Aims and Methods: 

Thiazolidinediones (troglitazone, rosiglitazone), synthetic peroxisome proliferator-activated receptor (PPARg) agonists act as insulin sensitizers but beyond their antidiabetic actions they are supposed to have cardiovascular effects as well. Our first aim was to characterise the electrophysiological parameters of right ventricular papillary muscles from histidine decarboxylase knock out (HDC-KO) mice comparing with those of wild type (WT) -in control and diabetic conditions- by standard microelectrode technique.
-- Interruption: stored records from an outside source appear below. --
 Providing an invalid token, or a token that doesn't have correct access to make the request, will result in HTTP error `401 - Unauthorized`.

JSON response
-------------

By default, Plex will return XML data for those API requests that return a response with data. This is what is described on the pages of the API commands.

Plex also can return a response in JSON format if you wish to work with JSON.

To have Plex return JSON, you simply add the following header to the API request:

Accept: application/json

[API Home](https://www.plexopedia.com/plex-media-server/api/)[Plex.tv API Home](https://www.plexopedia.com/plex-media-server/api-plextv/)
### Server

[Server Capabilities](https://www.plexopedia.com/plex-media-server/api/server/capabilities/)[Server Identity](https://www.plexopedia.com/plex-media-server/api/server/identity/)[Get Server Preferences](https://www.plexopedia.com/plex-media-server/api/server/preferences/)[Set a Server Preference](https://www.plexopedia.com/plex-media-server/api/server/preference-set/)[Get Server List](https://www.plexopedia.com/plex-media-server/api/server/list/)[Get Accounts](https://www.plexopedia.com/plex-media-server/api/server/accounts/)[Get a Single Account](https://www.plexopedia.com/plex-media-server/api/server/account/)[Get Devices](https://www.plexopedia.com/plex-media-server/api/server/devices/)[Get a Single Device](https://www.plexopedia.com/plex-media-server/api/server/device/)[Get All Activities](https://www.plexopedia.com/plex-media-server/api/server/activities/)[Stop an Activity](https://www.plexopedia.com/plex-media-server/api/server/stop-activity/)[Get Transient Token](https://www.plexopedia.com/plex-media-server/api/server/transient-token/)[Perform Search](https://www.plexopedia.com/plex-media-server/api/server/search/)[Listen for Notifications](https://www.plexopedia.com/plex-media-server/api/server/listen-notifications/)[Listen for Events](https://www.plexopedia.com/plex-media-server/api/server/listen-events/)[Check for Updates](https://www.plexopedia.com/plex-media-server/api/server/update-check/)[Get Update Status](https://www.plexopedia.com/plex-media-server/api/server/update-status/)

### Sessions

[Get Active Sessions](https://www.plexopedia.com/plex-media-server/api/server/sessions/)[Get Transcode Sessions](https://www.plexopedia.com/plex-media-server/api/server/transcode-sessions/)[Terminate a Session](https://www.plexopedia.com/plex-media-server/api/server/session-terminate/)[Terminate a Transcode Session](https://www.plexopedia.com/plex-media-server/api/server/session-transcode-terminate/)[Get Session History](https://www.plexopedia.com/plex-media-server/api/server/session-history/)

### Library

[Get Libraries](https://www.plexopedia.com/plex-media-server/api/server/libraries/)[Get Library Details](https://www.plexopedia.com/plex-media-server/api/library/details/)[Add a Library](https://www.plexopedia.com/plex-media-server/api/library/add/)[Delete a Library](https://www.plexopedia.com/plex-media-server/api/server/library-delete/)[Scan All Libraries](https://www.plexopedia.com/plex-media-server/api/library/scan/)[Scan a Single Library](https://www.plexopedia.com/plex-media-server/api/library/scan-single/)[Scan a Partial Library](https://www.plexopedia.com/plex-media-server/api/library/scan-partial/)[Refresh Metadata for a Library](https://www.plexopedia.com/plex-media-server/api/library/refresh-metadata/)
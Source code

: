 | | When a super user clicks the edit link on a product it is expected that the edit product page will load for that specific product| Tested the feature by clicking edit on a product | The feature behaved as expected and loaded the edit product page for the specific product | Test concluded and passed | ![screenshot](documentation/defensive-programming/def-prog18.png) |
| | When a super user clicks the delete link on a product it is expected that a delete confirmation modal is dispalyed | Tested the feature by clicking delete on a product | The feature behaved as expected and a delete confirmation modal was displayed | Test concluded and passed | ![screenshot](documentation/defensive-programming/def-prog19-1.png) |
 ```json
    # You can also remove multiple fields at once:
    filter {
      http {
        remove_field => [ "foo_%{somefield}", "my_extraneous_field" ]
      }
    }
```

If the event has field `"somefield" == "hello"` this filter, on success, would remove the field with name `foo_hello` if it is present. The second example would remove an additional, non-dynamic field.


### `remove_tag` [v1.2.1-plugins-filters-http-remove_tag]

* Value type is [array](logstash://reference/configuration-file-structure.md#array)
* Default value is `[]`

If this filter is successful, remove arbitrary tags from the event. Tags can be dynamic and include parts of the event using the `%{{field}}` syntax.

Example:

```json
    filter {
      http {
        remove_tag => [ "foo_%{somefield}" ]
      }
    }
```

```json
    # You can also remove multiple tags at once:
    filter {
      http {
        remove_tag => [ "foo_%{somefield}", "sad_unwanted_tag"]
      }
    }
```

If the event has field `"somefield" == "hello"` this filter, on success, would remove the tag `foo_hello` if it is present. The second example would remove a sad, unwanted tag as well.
Furthermore we investigated the effects of rosiglitazone (R)(1(10^-6M)-3(3x10^-6M)-30(30x10^-6) mM) on the transmembrane action potentials.

Results: 

In HDC-KO mice statistically significant prolongation of action potential duration (APD) and decrease in maximum velocity of depolarisation (V_max) has been observed. The induced diabetes was not able to cause any further APD and V_max alterations in the KO group. Rosiglitazone caused a concentration dependent shortening of APD in both type of mice but reduced V_max only in WT mice.

Conclusion: 

The most important difference in the electrophysiological parameters (APD, V_max) between HDC-KO and WT mice could be due to the fact that HDC-KO mice are more susceptible for hyperglycaemia. The results suggest also that rosiglitazone might have direct ion channel effects (Ca^2+, K⁺) as well, but further, direct ionic current measurements need to support this explanation.